Pulmonary Hemorrhage Treated With Oxidized Regenerated Cellulose
Surgicel Fibrillar is an oxidized regenerated cellulose (ORC) material, used to achieve hemostasis. It is loosely woven, having the appearance, consistency, and adherence properties similar to cotton. It can be customized into any size or shape to conform to a wide array of spaces. There are 3 case reports of its use in the tracheobronchial tree for the management of prolonged air leaks.1–3 There are no reports of its use in the tracheobronchial tree for the management of pulmonary hemorrhage. Herein, we report a case of postoperative pulmonary hemorrhage treated with ORC.
A 78-year-old female developed hemoptysis on postoperative day 2 after undergoing a right lower lobe (RLL) superior segment (RB6) wedge resection for an enlarging mass. A chest x-ray revealed worsening infiltrates in the right lung fields.

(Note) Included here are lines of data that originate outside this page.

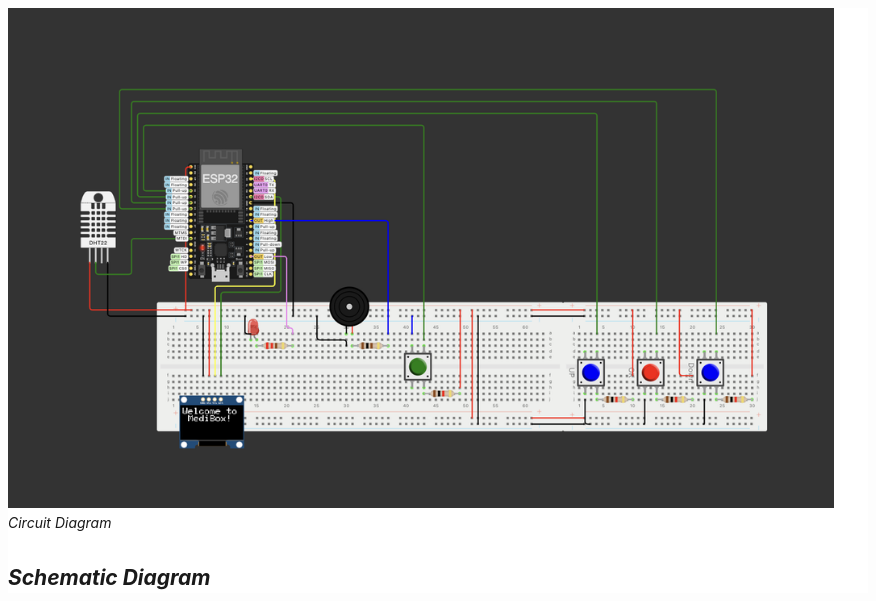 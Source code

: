 <img  height="500" src="IMAGES/circuit.png">
<br/>
<em>Circuit Diagram<em/>
<p/>

## Schematic Diagram

<p align="center">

She underwent a flexible bronchoscopy, which showed fresh blood throughout her airways. The bleed was localized to RB6 and a RLL subsuperior segment (sub-RB6). Attempts at instilling cold saline and epinephrine from a wedged position into the affected airways were unsuccessful. She was sent to the intensive care unit with an endotracheal tube in place. Placement of an endobronchial blocker in the bronchus intermedius was not felt to be needed. Bronchial artery embolization and surgical exploration were considered, but it was elected to observe as the volume and rate of bleeding was slow.
Over the next 18 hours, 2 additional bronchoscopic procedures were performed for airway clearance; each confirmed continued slow bleeding. On the basis of thromboelastography results, 2 units of fresh frozen plasma were given but without effect. Interventional pulmonary performed the fourth bronchoscopy at the bedside and again, persistent bleeding was seen. The surgical team favored an endobronchial approach to reoperation and therefore the decision was made to use ORC. The forceps were loaded into the working channel of the bronchoscope with the forceps tip extending just beyond the distal end of the bronchoscope. A small piece of the ORC was grasped with the forceps (Fig. 1A). As a unit, we advanced the bronchoscope to the orifice of both RB6 and sub-RB6 where we placed the ORC (Figs. 1B, C). No further bleeding was evident. She was extubated within 14 hours of ORC placement, transferred out of the intensive care unit within 36 hours, and discharged within 11 days without further hemoptysis.
Pulmonary hemorrhage at a slow rate can be controlled using ORC. There are 3 case reports describing cessation of prolonged air leak with the use of ORC.1–3 Although the indication for the use of ORC differs, the concept remains the same—occlude the airway lumen. We report a case of the successful use of ORC to achieve hemostasis in the tracheobronchial tree.
Bronchoscopic interventions to control airway bleeding include cold saline, topical vasoconstrictive agents, selective mainstem intubation, ablative therapies, balloon tamponade, or placement of an endobronchial spigot.4 If the hemorrhage is refractory to endobronchial measures, options include bronchial artery embolization or surgery.4
Before placement of the ORC, our patient underwent 3 bronchoscopies without evidence of hemostasis. Surgical options were felt to be too invasive for the volume and rate of bleeding. Targeted occlusion of the affected segments using ORC was favored over placement of an endobronchial blocker, which would have unnecessarily occluded unaffected segments and required her to remain intubated.
Placing foreign material in the airway raises the concern for potential complications. The 3 reported cases of the use of ORC in the airways did not result in any complications at 52 and 8 months.1 The third patient was discharged, but died 2 months later due to unrelated causes.3 Our patient was discharged 11 days after ORC placement without apparent complications.